Eventually the spaceship, you know, comes back to come back to earth, but that's more, just my storytelling brain refusing to cooperate. So with the, with the product launch, you know, people come to the website and it's highly compelling. And what I'm wondering is what's the sustainability of this? Are there ways that users are either updating the visuals or putting a new video out know once the . Launches is over? Is there still that same level of . Efficacy to the, the, the famous presentation or do users have to find means to continue to get more lasting value?

[00:16:10] Bob Braham: I look at it as a lifecycle in three segments. First is the product launch. It's new, it's flashing. It's exciting. It'll draw people to your, your storefront to continue to shop with you.

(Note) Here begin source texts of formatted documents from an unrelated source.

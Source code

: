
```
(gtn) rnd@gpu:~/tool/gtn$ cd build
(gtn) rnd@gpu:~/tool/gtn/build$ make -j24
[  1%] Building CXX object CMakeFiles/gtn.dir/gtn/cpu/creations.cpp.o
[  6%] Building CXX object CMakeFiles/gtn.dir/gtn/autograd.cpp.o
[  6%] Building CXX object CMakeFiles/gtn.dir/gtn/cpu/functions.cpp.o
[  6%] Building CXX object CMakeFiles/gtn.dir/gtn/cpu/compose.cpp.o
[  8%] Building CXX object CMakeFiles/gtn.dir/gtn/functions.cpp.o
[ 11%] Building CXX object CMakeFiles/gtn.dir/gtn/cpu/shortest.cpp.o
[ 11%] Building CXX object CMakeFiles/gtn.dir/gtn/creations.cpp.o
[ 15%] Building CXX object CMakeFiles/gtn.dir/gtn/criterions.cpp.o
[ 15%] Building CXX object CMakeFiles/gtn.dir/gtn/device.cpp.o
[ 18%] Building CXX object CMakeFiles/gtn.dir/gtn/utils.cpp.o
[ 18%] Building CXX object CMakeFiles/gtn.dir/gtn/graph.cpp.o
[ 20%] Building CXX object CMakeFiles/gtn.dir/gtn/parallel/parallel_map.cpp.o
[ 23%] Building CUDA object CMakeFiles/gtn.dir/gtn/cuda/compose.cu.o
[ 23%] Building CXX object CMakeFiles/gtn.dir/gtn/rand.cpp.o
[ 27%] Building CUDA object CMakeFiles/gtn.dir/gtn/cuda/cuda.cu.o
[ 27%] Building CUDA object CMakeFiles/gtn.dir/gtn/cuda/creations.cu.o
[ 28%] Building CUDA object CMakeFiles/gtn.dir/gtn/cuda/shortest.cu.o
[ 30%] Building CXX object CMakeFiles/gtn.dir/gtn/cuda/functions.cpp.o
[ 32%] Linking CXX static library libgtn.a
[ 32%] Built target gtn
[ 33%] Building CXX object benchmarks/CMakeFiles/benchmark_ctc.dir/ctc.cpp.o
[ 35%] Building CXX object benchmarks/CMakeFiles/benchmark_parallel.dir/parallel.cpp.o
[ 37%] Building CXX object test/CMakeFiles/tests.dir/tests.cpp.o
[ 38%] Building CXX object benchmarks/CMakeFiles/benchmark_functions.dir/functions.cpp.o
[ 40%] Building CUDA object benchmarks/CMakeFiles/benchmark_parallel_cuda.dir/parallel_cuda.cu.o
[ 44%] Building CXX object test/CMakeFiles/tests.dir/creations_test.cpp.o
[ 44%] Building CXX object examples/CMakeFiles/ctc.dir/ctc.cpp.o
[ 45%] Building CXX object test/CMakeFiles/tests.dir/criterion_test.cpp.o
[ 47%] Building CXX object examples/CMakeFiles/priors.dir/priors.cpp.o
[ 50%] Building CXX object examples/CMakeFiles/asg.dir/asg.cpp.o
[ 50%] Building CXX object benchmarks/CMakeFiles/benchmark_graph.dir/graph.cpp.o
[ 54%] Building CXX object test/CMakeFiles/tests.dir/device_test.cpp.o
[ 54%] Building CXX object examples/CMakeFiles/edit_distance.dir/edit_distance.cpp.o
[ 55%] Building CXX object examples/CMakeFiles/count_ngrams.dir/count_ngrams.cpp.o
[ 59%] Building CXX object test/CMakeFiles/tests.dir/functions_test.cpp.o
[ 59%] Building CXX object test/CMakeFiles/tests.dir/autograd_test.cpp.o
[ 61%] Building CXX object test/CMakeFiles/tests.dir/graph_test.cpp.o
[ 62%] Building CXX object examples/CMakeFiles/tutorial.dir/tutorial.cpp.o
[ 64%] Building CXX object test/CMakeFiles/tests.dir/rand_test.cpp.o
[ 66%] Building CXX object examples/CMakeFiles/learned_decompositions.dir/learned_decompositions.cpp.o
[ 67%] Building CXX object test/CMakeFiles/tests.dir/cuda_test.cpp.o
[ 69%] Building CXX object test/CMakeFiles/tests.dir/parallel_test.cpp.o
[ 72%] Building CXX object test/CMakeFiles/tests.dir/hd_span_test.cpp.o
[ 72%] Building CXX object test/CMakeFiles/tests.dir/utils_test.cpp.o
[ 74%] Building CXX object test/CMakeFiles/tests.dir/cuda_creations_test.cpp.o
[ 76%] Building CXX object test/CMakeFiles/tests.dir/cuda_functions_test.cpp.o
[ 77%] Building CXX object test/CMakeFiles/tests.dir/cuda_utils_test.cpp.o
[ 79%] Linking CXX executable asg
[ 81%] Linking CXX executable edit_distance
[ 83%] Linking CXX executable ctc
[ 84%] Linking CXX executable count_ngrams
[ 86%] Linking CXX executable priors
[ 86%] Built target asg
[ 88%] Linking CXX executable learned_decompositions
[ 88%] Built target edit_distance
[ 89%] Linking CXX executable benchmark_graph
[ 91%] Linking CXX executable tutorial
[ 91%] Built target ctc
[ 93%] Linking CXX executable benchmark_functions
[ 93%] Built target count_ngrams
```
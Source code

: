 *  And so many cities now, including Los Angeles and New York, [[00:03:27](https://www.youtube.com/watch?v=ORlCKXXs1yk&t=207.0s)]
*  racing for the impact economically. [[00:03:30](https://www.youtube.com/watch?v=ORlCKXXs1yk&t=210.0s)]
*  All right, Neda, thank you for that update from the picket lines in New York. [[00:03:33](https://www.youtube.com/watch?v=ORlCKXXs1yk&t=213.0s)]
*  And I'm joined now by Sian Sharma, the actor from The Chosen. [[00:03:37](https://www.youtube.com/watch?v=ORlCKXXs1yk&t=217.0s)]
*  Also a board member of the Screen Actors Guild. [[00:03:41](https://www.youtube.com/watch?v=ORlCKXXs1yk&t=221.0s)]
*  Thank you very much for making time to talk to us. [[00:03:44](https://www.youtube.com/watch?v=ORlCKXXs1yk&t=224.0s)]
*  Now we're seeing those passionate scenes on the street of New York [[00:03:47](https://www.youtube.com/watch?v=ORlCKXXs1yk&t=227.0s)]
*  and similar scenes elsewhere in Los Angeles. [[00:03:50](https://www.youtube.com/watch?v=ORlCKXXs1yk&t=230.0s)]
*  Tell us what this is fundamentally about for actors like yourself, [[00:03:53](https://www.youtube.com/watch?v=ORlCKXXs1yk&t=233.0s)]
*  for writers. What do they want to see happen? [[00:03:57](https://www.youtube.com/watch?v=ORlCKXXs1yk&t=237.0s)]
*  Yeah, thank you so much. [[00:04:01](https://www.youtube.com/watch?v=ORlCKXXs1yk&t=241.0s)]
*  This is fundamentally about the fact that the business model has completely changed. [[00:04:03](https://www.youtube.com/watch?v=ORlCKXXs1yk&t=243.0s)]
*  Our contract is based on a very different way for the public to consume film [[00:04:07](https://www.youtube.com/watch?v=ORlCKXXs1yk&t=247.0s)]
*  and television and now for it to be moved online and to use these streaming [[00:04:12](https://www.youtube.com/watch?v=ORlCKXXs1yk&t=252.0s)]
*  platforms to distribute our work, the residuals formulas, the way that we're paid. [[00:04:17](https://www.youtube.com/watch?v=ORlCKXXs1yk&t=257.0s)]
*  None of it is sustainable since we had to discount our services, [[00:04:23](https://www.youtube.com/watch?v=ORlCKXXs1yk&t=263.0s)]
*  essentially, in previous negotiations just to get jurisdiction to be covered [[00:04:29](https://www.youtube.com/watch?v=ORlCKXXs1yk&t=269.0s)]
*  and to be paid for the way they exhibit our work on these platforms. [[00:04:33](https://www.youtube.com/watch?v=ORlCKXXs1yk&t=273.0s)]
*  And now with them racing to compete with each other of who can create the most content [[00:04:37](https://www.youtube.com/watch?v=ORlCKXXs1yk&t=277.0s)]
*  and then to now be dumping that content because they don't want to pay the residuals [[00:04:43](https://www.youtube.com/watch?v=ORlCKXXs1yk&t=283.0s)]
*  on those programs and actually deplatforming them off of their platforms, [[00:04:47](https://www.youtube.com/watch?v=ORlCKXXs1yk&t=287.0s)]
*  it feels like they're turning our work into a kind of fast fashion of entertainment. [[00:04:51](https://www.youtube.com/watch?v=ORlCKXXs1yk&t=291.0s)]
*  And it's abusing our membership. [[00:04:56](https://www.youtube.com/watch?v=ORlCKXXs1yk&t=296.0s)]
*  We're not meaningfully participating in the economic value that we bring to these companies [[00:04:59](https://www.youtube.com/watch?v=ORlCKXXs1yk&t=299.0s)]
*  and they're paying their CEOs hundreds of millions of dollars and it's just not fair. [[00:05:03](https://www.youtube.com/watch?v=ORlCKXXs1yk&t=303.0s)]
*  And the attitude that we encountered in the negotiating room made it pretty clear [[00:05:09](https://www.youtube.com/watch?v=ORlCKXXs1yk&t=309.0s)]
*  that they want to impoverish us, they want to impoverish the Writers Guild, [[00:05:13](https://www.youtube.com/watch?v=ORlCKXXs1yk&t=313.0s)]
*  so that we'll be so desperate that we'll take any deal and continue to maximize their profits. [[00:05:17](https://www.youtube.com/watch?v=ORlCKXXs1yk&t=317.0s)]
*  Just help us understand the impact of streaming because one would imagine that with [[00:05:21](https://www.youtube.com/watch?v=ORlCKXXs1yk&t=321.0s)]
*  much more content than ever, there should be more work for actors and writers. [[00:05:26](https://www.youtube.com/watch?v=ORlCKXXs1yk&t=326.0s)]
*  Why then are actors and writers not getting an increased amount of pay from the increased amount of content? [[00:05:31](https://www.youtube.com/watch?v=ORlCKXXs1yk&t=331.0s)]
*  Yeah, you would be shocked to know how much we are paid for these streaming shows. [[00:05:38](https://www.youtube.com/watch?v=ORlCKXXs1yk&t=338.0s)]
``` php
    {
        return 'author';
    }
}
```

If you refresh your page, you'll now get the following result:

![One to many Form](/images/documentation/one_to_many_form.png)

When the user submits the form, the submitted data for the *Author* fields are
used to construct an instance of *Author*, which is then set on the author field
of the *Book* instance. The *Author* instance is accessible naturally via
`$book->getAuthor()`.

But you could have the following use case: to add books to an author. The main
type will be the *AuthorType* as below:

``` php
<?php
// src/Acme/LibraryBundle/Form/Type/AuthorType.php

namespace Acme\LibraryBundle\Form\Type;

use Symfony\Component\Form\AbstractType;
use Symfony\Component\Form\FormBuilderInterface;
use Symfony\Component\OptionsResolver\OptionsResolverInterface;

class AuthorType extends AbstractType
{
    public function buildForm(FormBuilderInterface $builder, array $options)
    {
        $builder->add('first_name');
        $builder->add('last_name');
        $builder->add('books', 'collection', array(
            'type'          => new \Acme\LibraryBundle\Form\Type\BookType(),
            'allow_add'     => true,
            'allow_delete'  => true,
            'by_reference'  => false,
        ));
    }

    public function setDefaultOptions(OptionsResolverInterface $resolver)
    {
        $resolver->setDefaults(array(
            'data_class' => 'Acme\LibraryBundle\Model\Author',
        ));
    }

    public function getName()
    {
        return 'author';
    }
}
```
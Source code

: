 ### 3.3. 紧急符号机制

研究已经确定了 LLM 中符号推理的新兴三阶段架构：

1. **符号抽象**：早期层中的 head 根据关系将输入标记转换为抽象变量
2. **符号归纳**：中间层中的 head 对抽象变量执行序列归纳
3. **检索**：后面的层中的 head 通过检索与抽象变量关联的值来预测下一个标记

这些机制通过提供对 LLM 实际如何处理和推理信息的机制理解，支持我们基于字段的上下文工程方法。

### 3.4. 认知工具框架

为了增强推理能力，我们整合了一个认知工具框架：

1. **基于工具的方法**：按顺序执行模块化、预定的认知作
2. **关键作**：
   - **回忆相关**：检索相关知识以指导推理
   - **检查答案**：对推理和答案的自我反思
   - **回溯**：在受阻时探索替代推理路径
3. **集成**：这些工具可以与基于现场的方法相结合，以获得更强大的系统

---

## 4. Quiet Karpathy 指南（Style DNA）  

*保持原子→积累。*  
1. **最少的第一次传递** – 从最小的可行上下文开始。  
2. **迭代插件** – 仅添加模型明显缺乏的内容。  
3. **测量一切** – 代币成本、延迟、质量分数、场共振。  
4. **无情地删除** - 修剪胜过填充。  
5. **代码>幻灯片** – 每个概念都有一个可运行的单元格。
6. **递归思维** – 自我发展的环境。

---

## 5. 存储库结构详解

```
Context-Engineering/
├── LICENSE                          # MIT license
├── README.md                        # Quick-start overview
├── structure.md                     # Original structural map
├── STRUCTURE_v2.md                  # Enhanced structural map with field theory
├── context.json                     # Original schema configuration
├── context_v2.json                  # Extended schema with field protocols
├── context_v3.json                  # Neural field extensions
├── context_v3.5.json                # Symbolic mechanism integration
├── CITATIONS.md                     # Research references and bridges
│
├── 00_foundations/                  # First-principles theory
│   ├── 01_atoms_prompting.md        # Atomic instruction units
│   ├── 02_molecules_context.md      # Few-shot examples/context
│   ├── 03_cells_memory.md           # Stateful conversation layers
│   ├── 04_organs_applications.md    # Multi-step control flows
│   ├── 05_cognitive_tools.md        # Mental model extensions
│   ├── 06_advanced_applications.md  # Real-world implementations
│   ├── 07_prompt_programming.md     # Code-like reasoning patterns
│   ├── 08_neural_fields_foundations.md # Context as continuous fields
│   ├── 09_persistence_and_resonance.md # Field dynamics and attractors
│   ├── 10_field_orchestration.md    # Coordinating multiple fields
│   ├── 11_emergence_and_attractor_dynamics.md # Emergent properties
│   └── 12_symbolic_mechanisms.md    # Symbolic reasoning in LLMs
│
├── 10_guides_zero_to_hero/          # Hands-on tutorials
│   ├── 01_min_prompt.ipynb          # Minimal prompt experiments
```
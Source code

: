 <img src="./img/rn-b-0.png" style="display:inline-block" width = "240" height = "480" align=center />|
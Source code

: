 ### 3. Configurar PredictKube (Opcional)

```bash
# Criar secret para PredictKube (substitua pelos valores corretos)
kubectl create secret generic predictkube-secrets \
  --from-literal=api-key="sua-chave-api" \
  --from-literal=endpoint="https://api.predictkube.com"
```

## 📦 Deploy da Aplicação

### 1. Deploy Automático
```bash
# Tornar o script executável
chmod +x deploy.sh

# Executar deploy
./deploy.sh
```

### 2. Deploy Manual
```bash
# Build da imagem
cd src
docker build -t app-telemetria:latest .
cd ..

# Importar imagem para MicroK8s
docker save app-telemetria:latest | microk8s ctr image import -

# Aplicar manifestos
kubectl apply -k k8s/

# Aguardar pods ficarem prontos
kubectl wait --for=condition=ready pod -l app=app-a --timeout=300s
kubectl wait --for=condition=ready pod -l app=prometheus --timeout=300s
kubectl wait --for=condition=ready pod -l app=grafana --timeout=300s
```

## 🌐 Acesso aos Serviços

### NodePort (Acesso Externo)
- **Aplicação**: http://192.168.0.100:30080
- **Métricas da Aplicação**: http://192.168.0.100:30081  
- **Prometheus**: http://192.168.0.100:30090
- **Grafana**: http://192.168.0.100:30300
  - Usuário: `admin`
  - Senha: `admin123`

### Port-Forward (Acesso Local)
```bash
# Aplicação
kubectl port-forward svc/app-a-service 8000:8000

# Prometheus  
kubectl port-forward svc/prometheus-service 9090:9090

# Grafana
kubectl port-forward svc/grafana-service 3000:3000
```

Then I'll use different words than you did, but I like the idea there's this sustainability. So typically for a premium product, I talked about the $300 sweater versus a $20 pair of bins. People want to connect with the product on an ongoing basis. They want to see the flow and texture of the material makes all the sense in the world.

You can do that on an ongoing basis, uh, later when a product's life cycle or if it's clothing, you know that the seasonal cycle, you resort to coupons to really move things through. As I mentioned before, two thirds of all online shoppers are looking for a deal. So be thinking in terms of initial product launch, impact sustainability, probably for higher end products versus lower end products, and then coupons, when you're at the end of the life cycle, you've got a whole opportunity there of capturing your customer's attention, optimizing that experience.

And having them engage you more fully on your storefront. 

[00:17:10] Joseph: Right. And, and I think to that, I guess there's a balancing act here between conveying the brand as well as conveying the product. Because if you're, if people come to the website, it's not just the product itself, but I think in order to sell people on the story, you have to encapsulate the brand into all of that as well.

So are you, are you seeing. You know, you've, you're visiting different user pages and you guys are seeing what people are coming up with. Are you seeing a consistent pattern where the product is put forth first or is maybe the they're focusing on the brand and then the product more happens to be there as a way to support the story?

[00:17:40] Bob Braham: Yeah, that's a really valuable, so we have a customer, a customer called Lily grooming who exemplifies this just perfectly. Lily grooming is a beauty and haircare brand as developing vegan hairstyling designed for people with wavy and curly hair and they got a market defined. And you can imagine they've got competition with some big brands.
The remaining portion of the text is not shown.